Data records
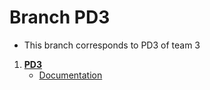 # Branch PD3
- This branch corresponds to PD3 of team 3
1. **[PD3](https://github.com/Chayy80/Repostorio-Equipo-3/blob/PD3/README.md)**  
   - [Documentation](https://github.com/Chayy80/Repostorio-Equipo-3/blob/PD3/PD3/Documentaci%C3%B3n.md)
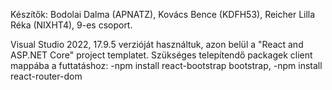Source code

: Készítők: Bodolai Dalma (APNATZ), Kovács Bence (KDFH53), Reicher Lilla Réka (NIXHT4), 9-es csoport.

Visual Studio 2022, 17.9.5 verzióját használtuk, azon belül a "React and ASP.NET Core" project templatet.
Szükséges telepítendő packagek client mappába a futtatáshoz:
-npm install react-bootstrap bootstrap, -npm install react-router-dom


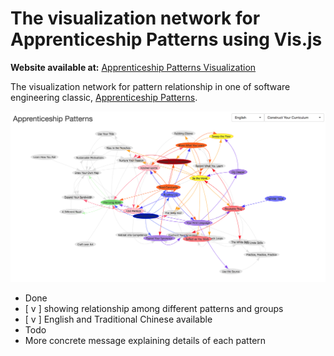 # The visualization network for Apprenticeship Patterns using Vis.js

**Website available at:** [Apprenticeship Patterns Visualization](https://cyyeh.github.io/apprenticeship_patterns/docs/)

The visualization network for pattern relationship in one of software engineering classic, [Apprenticeship Patterns](https://www.amazon.com/Apprenticeship-Patterns-Guidance-Aspiring-Craftsman/dp/0596518382).

![Apprenticeship Patterns Visualization](cover.jpg)

- Done
- [ v ] showing relationship among different patterns and groups
- [ v ] English and Traditional Chinese available
- Todo
- More concrete message explaining details of each pattern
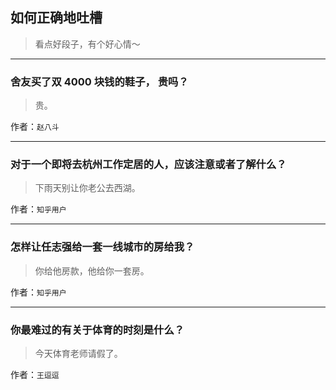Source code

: ## 如何正确地吐槽

> 看点好段子，有个好心情～


 
---

### 舍友买了双 4000 块钱的鞋子， 贵吗？

> 贵。


作者：`赵八斗`

---

### 对于一个即将去杭州工作定居的人，应该注意或者了解什么？

> 下雨天别让你老公去西湖。


作者：`知乎用户`

---

### 怎样让任志强给一套一线城市的房给我？

> 你给他房款，他给你一套房。


作者：`知乎用户`

---

### 你最难过的有关于体育的时刻是什么？

> 今天体育老师请假了。


作者：`王逗逗`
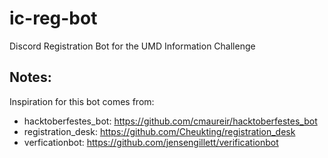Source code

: # ic-reg-bot
Discord Registration Bot for the UMD Information Challenge


## Notes:
Inspiration for this bot comes from:
 - hacktoberfestes_bot: https://github.com/cmaureir/hacktoberfestes_bot
 - registration_desk: https://github.com/Cheukting/registration_desk
 - verficationbot: https://github.com/jensengillett/verificationbot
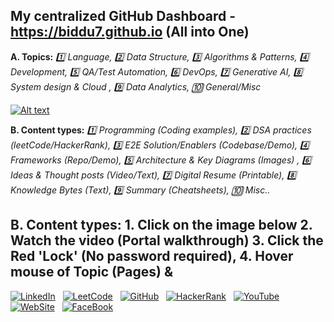 ## My centralized GitHub Dashboard - https://biddu7.github.io (All into One)
**A. Topics:** *:one: Language, :two: Data Structure, :three: Algorithms & Patterns, :four: Development, :five: QA/Test Automation, :six: DevOps, :seven: Generative AI, :eight: System design & Cloud , :nine: Data Analytics, :keycap_ten: General/Misc*

[![Alt text](https://github.com/biddu7/biddu7/assets/27678248/e1c83a00-1c06-4f38-9514-cb3ae355ee10 "Click me")](https://biddu7.github.io)

**B. Content types:** *:one: Programming (Coding examples), :two: DSA practices (leetCode/HackerRank), :three: E2E Solution/Enablers (Codebase/Demo), :four: Frameworks (Repo/Demo), :five: Architecture & Key Diagrams (Images) , :six: Ideas & Thought posts (Video/Text), :seven: Digital Resume (Printable), :eight: Knowledge Bytes (Text), :nine: Summary (Cheatsheets), :keycap_ten: Misc..*

**B. Content types:** 1. Click on the image below 2. Watch the video (Portal walkthrough) 3. Click the Red 'Lock' (No password required), 4. Hover mouse of Topic (Pages) &
---
[![LinkedIn](https://github.com/biddu7/biddu7/assets/27678248/d8e972d8-022a-4d8e-a8ec-70fc20e26531)](https://www.linkedin.com/in/joydeep-basu-4a760763/)
&nbsp;
[![LeetCode](https://github.com/biddu7/biddu7/assets/27678248/3ec06380-ace4-4e39-a38b-0c190bee75fb)](https://leetcode.com/jbasu07/)
&nbsp;
[![GitHub](https://github.com/biddu7/biddu7/assets/27678248/2d11a0c8-3339-48fb-9414-76806516d268)](https://biddu7.github.io/)
&nbsp;
[![HackerRank](https://github.com/biddu7/biddu7/assets/27678248/daa11c8e-8d37-4178-a42d-feedf7eb38d4)](https://www.hackerrank.com/joydeep_basu/)
&nbsp;
[![YouTube](https://github.com/biddu7/biddu7/assets/27678248/42b4a499-ea2a-4a34-8ddb-c59b3e028241)](https://youtube.com/@biddu7)
&nbsp;
[![WebSite](https://github.com/biddu7/biddu7/assets/27678248/212d5fc9-c65e-451f-a93c-7bd90d726dd9)](https://biddu7.github.io/)
&nbsp;
[![FaceBook](https://github.com/biddu7/biddu7/assets/27678248/b6e7a43a-2383-447f-b886-e7964f0e66f4)]()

Assigned task
Filter the listing for the word "Click" and copy each line that has it.

Result for this task
[![Alt text](https://github.com/biddu7/biddu7/assets/27678248/e1c83a00-1c06-4f38-9514-cb3ae355ee10 "Click me")](https://biddu7.github.io)
**B. Content types:** 1. Click on the image below 2. Watch the video (Portal walkthrough) 3. Click the Red 'Lock' (No password required), 4. Hover mouse of Topic (Pages) &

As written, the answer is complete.